What is expected | Write out exactly the lines of the entries below from the one holding "- **Timeline**: Main" to the one holding "- All recording", inclusive, and leave out all other lines.

Segment Open

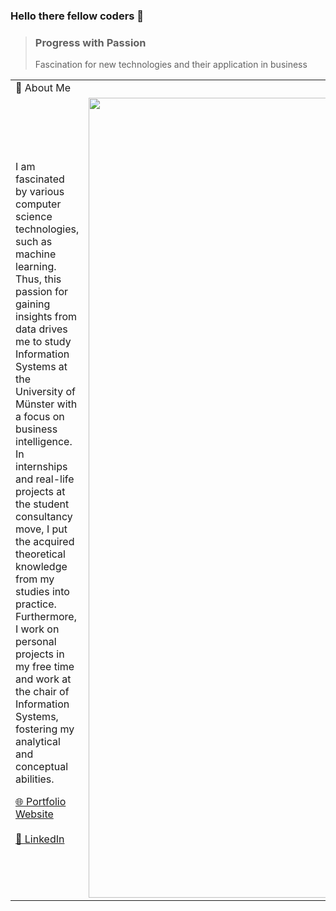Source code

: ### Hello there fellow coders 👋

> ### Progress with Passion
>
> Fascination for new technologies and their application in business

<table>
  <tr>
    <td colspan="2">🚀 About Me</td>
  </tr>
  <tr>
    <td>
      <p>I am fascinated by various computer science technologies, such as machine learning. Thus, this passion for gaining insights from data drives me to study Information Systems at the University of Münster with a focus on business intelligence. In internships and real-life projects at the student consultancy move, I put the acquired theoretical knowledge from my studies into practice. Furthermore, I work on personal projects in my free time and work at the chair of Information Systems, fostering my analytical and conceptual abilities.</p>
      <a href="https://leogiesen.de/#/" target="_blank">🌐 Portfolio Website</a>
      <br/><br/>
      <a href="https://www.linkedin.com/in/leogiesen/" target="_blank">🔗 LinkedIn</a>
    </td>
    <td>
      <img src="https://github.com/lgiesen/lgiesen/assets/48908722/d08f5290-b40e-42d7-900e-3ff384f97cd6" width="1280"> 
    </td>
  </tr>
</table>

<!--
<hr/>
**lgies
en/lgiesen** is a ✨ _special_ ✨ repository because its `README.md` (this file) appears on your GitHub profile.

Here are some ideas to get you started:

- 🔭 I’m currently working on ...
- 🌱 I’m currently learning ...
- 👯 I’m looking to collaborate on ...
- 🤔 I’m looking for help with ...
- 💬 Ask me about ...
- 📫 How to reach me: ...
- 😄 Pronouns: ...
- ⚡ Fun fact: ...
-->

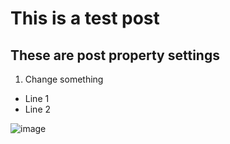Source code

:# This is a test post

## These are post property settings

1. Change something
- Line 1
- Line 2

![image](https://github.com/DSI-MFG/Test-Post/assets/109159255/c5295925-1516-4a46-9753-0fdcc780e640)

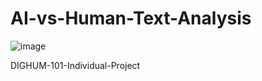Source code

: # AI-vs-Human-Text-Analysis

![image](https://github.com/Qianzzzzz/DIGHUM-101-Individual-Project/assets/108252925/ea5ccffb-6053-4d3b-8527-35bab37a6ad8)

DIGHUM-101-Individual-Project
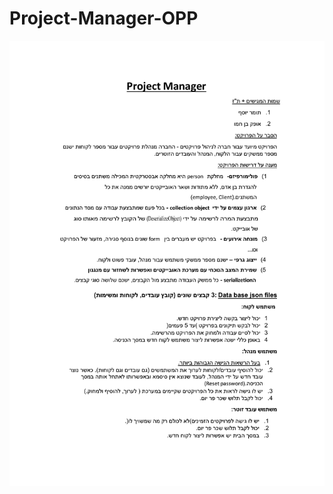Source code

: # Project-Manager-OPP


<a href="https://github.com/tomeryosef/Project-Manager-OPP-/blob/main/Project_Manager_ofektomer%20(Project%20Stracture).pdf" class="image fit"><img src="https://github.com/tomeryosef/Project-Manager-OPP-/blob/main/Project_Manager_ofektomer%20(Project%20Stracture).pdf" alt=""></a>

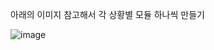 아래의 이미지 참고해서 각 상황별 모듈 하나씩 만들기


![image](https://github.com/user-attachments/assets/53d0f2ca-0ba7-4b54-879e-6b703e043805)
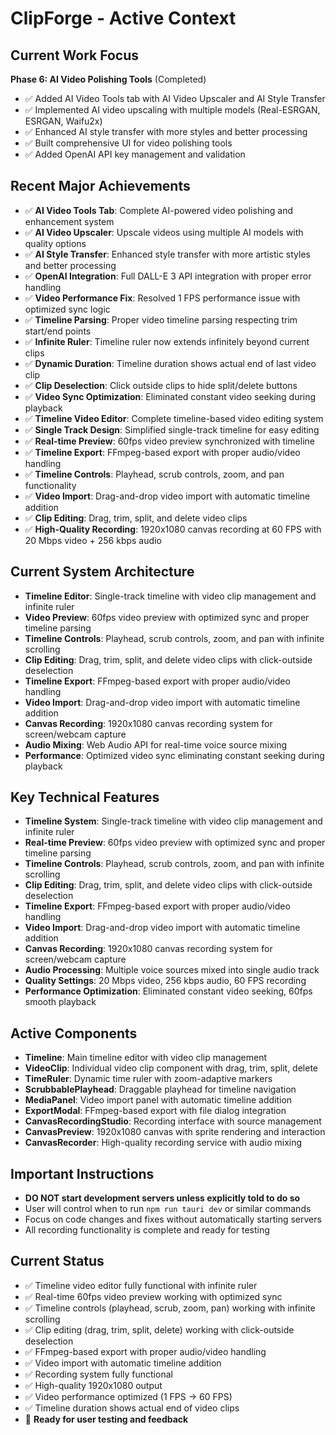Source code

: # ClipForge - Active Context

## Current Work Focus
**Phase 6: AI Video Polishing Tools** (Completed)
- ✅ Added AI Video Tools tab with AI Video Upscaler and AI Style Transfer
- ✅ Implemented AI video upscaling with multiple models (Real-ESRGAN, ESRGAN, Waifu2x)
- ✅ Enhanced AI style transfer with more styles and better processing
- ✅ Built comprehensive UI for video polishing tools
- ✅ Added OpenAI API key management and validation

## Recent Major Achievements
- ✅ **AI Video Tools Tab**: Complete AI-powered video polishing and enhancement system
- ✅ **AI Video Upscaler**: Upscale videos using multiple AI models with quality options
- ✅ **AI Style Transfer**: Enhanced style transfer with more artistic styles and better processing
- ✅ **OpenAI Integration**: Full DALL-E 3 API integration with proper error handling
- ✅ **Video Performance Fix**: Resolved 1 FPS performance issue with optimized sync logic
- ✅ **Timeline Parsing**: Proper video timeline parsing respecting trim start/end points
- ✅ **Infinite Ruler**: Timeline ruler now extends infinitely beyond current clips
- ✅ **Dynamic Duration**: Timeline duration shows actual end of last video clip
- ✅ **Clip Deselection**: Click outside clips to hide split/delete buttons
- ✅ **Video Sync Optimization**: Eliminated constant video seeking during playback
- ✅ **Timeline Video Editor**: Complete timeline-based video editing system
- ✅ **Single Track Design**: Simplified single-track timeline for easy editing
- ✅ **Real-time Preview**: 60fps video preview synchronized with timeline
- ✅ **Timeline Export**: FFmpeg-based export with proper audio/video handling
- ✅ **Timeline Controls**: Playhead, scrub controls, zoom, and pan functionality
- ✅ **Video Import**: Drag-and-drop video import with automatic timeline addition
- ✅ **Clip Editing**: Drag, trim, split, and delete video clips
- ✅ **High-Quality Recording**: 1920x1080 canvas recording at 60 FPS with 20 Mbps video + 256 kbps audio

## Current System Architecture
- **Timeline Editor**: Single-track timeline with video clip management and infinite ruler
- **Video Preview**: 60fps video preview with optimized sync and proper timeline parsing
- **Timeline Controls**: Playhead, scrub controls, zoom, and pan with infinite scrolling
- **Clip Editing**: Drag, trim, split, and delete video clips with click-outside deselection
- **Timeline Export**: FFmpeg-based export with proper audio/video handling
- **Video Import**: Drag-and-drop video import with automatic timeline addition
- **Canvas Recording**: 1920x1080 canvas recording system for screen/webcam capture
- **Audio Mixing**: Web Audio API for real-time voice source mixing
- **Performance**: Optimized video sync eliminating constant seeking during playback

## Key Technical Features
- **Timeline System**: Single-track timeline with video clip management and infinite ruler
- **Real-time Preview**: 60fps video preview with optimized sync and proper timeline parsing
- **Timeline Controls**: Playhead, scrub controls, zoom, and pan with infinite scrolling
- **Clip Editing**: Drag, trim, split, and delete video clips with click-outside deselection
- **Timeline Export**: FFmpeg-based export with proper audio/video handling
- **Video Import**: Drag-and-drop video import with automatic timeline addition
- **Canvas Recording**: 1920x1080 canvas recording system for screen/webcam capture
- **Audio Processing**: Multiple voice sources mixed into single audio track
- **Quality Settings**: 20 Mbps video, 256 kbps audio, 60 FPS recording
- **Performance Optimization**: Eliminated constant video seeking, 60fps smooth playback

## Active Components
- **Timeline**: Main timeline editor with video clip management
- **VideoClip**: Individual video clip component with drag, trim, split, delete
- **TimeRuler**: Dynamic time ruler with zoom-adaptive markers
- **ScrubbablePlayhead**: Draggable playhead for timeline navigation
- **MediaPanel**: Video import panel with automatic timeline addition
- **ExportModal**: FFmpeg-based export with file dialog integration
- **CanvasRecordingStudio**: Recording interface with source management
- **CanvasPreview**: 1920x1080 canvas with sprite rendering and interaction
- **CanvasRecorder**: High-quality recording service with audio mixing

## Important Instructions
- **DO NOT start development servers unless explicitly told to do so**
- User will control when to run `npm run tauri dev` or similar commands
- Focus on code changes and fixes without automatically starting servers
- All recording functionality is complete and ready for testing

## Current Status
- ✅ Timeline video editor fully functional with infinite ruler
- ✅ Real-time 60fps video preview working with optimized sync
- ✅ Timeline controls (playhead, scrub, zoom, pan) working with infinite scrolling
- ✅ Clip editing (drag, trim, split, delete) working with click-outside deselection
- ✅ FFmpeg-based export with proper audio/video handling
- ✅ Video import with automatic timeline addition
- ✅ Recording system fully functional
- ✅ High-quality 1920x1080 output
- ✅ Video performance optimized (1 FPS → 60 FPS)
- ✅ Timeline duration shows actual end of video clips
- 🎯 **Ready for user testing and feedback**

Segment Closed
Segment Open

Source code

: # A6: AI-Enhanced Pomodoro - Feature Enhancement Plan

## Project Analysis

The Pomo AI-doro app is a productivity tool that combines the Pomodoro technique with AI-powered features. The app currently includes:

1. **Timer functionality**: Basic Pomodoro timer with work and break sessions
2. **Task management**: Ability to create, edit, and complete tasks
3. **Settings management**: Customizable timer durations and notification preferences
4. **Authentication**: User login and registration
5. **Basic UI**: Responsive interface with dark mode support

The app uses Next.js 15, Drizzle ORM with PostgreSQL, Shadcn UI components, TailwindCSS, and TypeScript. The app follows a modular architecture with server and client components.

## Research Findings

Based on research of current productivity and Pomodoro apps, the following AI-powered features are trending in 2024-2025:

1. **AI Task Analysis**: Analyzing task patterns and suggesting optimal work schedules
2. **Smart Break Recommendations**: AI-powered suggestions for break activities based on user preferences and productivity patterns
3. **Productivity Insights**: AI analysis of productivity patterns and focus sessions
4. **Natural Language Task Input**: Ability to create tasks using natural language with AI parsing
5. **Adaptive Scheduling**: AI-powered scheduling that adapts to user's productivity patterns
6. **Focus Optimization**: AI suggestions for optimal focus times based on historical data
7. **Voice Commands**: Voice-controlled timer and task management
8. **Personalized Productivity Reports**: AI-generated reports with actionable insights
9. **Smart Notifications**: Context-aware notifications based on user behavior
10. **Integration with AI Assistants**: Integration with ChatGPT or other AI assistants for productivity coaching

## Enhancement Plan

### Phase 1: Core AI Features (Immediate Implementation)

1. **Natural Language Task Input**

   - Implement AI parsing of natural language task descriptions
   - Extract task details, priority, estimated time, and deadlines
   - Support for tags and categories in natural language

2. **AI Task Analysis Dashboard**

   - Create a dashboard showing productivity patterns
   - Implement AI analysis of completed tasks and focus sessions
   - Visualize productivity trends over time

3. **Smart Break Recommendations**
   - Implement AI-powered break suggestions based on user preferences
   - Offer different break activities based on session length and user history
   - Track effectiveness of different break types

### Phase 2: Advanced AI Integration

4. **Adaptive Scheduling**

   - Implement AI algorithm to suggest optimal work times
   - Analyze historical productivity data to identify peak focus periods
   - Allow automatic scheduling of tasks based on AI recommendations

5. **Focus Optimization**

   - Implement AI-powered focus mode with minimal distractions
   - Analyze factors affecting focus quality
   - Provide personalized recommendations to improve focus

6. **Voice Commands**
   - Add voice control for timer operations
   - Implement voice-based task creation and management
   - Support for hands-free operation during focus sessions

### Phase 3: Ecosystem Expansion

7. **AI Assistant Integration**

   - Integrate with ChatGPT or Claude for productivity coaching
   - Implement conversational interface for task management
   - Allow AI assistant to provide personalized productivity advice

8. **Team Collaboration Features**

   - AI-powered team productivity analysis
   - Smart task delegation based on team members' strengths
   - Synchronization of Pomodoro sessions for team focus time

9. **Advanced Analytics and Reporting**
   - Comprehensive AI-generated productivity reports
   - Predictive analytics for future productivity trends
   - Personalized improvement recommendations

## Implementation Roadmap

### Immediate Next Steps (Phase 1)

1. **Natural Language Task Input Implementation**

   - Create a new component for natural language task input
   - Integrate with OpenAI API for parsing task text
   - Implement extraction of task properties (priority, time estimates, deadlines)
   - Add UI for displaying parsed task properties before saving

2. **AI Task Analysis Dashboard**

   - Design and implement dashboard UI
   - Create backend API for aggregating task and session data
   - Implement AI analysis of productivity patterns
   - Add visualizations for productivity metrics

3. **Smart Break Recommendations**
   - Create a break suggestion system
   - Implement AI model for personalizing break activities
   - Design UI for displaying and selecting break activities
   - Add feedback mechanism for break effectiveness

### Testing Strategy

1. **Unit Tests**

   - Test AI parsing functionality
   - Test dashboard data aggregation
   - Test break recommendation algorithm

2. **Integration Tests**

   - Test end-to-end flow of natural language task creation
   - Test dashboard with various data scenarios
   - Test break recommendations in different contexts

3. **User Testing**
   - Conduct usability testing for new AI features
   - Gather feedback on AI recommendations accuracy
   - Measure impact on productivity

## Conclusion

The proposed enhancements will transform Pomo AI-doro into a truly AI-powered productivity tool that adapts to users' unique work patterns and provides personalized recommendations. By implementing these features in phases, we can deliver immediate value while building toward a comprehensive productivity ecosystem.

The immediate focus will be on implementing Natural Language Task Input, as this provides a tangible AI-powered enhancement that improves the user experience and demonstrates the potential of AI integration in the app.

Segment Closed

Expected answer |
- **Timeline**: Main timeline editor with video clip management
- **VideoClip**: Individual video clip component with drag, trim, split, delete
- **TimeRuler**: Dynamic time ruler with zoom-adaptive markers
- **ScrubbablePlayhead**: Draggable playhead for timeline navigation
- **MediaPanel**: Video import panel with automatic timeline addition
- **ExportModal**: FFmpeg-based export with file dialog integration
- **CanvasRecordingStudio**: Recording interface with source management
- **CanvasPreview**: 1920x1080 canvas with sprite rendering and interaction
- **CanvasRecorder**: High-quality recording service with audio mixing

## Important Instructions
- **DO NOT start development servers unless explicitly told to do so**
- User will control when to run `npm run tauri dev` or similar commands
- Focus on code changes and fixes without automatically starting servers
- All recording functionality is complete and ready for testing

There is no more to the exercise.